È da marzo che al Museo Egizio di Torino è visitabile la mostra “Missione Egitto 1903-1920. L’avventura archeologica M.A.I. raccontata”. Pensa che sta riscuotendo un tale riscontro con il pubblico da aver convinto gli organizzatori a prorogarla fino al 14 gennaio 2018.

A dire la verità, la mia curiosità è stata fin da subito suscitata dal gioco linguistico presente nel titolo (mai – M. A. I.), attraverso cui si intuisce la novità di questa mostra, che vuole raccontarci l’attività della M. A. I. (Missione Archeologica Italiana),  per la prima volta con il ruolo da protagonista in un’esposizione museale.

Che cos’è la Missione Archeologica Italiana?

Si tratta di dodici campagne di scavo condotte in Egitto tra il 1903 e il 1920, sotto la guida di Ernesto Schiaparelli, con lo scopo di “contribuire alla storia dell’Egitto e all’incremento del materiale archeologico del Museo Egizio.” (estratto da una lettera di Ernesto Schiaparelli al Ministro della Pubblica Istruzione, datata 29 aprile 1902).

Effettivamente, grazie a questa missione il Museo Egizio si è arricchito di circa 30 mila pezzi, tra cui gli straordinari corredi della tomba di Kha e Merit e quelli della tomba di Nefertari, per non parlare delle incredibili pitture della sepoltura di Iti e Neferu.

Cenni biografici di Ernesto Schiaparelli

Appartenente a una famiglia di studiosi e scienziati illustri, il giovane Schiaparelli si laureò in Lettere, per poi perfezionare gli studi alla Sorbona di Parigi, sotto la guida dell’egittologo Gaston Maspero.

Dal 1881 al 1893 fu direttore della Sezione Egizia del Museo archeologico nazionale di Firenze e nel 1894 fu chiamato a Torino per guidare il Museo Egizio. Fondò la M. A. I. e si occupò della riorganizzazione del museo fino alla sua morte, avvenuta nel 1928.

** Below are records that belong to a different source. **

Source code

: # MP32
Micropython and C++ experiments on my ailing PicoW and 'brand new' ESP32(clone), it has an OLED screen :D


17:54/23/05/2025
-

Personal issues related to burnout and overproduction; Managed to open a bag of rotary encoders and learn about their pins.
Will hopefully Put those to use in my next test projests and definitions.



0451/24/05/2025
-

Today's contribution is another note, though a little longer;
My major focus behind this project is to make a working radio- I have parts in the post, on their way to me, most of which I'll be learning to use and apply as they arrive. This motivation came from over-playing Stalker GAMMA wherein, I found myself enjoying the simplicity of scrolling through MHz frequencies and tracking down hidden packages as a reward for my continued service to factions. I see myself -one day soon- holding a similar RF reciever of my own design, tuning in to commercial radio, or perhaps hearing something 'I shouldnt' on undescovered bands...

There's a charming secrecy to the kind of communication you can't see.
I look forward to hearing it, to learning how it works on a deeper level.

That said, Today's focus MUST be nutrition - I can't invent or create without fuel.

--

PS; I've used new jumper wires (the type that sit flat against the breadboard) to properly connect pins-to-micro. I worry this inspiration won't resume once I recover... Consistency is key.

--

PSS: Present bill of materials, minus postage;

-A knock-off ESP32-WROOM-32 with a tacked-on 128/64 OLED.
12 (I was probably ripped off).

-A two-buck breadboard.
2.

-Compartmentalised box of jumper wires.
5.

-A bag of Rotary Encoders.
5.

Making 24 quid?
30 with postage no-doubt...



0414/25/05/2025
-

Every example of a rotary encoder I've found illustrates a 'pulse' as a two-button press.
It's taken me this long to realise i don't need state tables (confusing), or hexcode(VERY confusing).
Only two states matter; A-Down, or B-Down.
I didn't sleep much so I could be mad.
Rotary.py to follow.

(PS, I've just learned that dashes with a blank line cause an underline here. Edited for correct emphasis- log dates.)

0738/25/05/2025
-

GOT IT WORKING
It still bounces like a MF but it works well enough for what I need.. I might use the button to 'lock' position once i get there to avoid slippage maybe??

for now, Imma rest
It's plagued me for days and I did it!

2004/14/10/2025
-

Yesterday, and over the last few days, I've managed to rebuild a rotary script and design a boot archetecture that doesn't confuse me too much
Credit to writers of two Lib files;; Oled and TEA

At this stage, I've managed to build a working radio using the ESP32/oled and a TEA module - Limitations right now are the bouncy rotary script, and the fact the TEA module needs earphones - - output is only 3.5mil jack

Tre motivi per andare a vedere la mostra

  1. Per capire che cosa implicasse partecipare a una missione archeologica di inizio Novecento.

Si tratta infatti un’esposizione di più di 400 oggetti, quali reperti, documenti ufficiali, lettere, fotografie, taccuini, disegni, schizzi, strumenti di misurazione, macchine fotografiche e tanto altro, riuniti per la prima volta in una mostra, con lo scopo di:

  • coinvolgere lo spettatore nella vita di un campo archeologico;
  • mostrargli tutte le difficoltà che si possono incontrare in questo lavoro (da quelle per la preparazione del viaggio a quelle, non sempre prevedibili, sul campo);
  • farlo emozionare tra le dune del deserto di fronte a incredibili e inattese scoperte.
  1. Per conoscere una parte importante della storia del Museo Egizio, che non ha solo contribuito ad arricchire il patrimonio museale, ma che ha messo in luce l’importanza del lavoro di scavo e della ricostruzione del contesto archeologico per la piena valorizzazione dei reperti.
  2. Per apprezzare la qualità dell’audioguida, realizzata con la collaborazione della Scuola Holden di Torino, che ha avuto la buona idea di accompagnare il visitatore con il racconto in prima persona di Ernesto Schiaparelli.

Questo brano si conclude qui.